# Poison Water?



## mittos (Oct 4, 2011)

I'd like to start off by thanking everyone on this forum! I've found all the information on here to be extremely useful. I also apologize if this is the wrong section for this post. That being said, I think I screwed something up on my new 30 Gallon Tank.

Is there a way to test for poisons in my tank water?

Can very hard water be bad for fishies or possibly kill them?

The tank has been running for about 2 or 3 weeks. I used a few cups of water from my other established 10 gallon tank and also transferred some gravel to speed up the cycling. The new tank is also planted with a few cabombas and african sword plants and has a Aqueon Waterfall style filter meant for 50 gallons running. I also did a 1/2 water change a day ago.

A few days ago, one of the cichlids from my established 10 gallon became very aggressive so I pulled him out of the tank. I figured 3 weeks was enough for the new 30 gallon to cycle so I dropped him in. Poor guy didn't make it 20 minutes... Now, I know it was a mistake not properly acclimating him to the new tank... but I'm afraid maybe the water in the 30 gallon might be poisonous and heres why:

After much research and reading I decided to make a DIY Background out of polystyrene and cement. After all the work I think a store bought background would have made my life much easier. I followed the instructions I found on a few forums and made sure to use silicone I not II.

I used Peat Moss with a layer of HomeDepot Pea Pebbles as a substrate which I thoughrorly washed and rinsed and washed again. (Now i'm reading pea pebbles may have been a bad idea.)

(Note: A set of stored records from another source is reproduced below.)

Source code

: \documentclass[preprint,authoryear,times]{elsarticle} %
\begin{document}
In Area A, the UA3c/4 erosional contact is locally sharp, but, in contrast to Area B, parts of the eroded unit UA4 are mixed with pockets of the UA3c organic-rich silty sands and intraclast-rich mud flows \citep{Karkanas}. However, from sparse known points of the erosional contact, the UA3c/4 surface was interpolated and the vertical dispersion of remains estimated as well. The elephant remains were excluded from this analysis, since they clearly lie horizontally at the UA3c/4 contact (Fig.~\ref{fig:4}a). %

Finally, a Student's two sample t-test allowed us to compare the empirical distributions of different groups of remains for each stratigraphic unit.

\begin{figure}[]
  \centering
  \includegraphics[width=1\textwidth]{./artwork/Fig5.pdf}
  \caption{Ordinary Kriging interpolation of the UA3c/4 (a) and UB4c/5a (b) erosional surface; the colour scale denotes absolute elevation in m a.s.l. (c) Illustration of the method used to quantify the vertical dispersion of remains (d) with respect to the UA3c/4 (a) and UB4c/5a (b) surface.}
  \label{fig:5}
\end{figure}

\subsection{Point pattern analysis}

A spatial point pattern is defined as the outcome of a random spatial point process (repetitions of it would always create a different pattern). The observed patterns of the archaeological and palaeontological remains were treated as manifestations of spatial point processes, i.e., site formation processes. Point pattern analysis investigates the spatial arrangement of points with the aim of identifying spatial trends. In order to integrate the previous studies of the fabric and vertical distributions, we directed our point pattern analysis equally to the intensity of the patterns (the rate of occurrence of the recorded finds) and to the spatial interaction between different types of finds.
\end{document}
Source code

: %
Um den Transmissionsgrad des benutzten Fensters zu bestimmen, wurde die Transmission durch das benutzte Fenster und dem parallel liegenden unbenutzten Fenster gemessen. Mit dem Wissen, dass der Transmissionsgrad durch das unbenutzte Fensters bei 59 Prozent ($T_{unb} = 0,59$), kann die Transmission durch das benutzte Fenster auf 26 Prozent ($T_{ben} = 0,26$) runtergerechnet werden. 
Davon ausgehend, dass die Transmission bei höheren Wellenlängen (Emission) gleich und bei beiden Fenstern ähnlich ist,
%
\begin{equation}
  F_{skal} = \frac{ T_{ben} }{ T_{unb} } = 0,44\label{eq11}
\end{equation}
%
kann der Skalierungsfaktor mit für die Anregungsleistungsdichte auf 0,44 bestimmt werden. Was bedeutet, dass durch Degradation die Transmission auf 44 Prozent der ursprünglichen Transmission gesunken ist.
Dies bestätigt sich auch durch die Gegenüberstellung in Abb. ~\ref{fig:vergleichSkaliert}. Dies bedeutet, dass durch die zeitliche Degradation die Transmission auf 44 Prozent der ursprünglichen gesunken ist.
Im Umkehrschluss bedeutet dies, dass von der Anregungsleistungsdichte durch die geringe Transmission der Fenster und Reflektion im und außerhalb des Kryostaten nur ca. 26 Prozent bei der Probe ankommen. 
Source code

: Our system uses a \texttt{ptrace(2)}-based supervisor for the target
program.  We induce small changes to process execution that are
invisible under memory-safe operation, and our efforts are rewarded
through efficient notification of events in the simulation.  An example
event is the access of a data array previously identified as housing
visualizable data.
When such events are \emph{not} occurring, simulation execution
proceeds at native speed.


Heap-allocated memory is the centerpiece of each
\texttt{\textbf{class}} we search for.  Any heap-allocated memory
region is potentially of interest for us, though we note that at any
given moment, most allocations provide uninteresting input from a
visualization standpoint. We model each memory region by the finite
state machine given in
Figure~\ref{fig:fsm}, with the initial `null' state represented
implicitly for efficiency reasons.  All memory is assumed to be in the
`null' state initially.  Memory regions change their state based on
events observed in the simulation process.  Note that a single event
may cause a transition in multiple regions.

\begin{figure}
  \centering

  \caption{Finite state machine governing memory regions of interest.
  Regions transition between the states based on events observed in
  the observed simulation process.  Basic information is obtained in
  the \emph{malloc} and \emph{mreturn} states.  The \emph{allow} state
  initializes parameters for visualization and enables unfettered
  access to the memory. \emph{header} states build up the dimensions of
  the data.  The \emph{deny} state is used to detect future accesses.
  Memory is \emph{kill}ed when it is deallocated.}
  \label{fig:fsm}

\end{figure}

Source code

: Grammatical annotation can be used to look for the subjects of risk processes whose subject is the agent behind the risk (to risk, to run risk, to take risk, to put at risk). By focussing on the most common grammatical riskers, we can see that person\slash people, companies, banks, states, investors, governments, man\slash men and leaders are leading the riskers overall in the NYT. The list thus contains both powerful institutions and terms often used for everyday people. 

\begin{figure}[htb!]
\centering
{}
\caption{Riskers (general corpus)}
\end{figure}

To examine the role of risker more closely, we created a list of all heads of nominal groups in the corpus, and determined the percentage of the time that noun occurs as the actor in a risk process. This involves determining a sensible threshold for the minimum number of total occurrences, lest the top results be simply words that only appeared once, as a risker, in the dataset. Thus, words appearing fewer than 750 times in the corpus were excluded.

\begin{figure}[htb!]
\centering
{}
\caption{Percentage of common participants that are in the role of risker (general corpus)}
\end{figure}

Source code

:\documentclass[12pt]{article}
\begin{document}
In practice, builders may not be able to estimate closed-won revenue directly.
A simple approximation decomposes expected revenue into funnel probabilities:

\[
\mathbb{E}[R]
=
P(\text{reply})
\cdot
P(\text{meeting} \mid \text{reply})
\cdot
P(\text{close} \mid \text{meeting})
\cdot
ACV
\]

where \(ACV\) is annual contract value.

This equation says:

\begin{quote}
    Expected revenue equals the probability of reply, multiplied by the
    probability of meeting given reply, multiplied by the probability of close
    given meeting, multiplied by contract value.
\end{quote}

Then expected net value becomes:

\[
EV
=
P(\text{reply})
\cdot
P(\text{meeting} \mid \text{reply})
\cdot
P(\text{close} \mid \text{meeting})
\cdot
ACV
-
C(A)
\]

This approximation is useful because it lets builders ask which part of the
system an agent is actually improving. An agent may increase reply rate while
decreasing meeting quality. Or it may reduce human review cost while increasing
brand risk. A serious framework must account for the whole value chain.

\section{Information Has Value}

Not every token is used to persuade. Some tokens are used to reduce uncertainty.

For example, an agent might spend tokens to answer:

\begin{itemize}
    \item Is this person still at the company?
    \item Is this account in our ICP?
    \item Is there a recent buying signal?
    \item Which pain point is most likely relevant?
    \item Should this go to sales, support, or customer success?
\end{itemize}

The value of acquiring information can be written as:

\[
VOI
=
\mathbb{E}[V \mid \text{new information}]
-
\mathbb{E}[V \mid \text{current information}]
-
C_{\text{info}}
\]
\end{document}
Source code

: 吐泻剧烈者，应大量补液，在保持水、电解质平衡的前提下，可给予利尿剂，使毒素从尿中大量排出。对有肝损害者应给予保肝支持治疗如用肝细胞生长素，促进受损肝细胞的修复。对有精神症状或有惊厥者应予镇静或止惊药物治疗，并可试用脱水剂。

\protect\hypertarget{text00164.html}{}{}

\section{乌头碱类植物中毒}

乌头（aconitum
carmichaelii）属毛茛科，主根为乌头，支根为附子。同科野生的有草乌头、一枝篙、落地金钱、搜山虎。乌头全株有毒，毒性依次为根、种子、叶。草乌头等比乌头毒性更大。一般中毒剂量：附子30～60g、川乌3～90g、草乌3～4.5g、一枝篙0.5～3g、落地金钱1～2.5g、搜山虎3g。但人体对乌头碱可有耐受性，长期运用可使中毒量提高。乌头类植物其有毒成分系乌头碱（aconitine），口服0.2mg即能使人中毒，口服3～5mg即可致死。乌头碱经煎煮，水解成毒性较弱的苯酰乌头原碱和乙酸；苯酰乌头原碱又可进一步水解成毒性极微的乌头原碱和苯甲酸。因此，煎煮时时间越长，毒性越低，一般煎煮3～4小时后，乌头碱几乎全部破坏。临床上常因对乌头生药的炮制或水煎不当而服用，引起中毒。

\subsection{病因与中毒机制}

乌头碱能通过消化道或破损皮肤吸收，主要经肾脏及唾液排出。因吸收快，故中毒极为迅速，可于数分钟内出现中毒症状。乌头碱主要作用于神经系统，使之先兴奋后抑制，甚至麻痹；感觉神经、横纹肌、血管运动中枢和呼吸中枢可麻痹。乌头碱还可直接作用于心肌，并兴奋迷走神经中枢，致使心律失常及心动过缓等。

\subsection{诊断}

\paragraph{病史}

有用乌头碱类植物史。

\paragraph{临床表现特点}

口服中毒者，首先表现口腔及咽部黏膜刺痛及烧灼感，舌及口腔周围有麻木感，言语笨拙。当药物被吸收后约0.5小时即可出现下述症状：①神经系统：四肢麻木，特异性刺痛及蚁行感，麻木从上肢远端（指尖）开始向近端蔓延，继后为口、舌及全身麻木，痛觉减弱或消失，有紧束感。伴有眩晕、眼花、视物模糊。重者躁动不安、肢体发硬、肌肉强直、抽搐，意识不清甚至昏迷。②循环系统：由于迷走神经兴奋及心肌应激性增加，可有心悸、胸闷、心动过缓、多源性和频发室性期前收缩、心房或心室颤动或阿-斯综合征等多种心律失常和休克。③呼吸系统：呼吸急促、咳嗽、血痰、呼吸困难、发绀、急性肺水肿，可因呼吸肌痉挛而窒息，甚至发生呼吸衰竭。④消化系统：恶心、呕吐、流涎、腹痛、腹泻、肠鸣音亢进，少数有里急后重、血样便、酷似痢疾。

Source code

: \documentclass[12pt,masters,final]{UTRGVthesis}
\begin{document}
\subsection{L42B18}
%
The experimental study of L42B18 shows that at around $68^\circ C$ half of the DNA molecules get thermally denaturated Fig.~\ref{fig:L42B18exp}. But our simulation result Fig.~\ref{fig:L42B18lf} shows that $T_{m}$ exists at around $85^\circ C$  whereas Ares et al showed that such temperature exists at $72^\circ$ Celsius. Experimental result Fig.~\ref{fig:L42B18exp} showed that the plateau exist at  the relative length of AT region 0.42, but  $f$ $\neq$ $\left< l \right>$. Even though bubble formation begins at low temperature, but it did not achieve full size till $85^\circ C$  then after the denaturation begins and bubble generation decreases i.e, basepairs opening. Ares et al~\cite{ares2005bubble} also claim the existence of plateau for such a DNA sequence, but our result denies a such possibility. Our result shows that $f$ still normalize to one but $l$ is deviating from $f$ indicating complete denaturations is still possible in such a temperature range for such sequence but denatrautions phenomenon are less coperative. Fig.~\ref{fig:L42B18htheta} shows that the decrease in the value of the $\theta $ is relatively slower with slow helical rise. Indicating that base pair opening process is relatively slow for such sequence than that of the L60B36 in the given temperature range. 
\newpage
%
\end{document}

Anways, maybe i'm just being paranoid and need to wait longer for the tank to cycle but there are a lot of variables at play here. Using test strips, everything reads fine EXCEPT for water hardness, which is reading absurdly high... off the scale high.

nitrate - 0
nitrite - less than .5
GH - 300+
chlorine - 0
alkalinity - 80
pH - 7


I know this is a lot of information but I figured someone may help curb my paranoia or give some advice. Thanks in advance! *c/p*


----------



## Summer (Oct 3, 2011)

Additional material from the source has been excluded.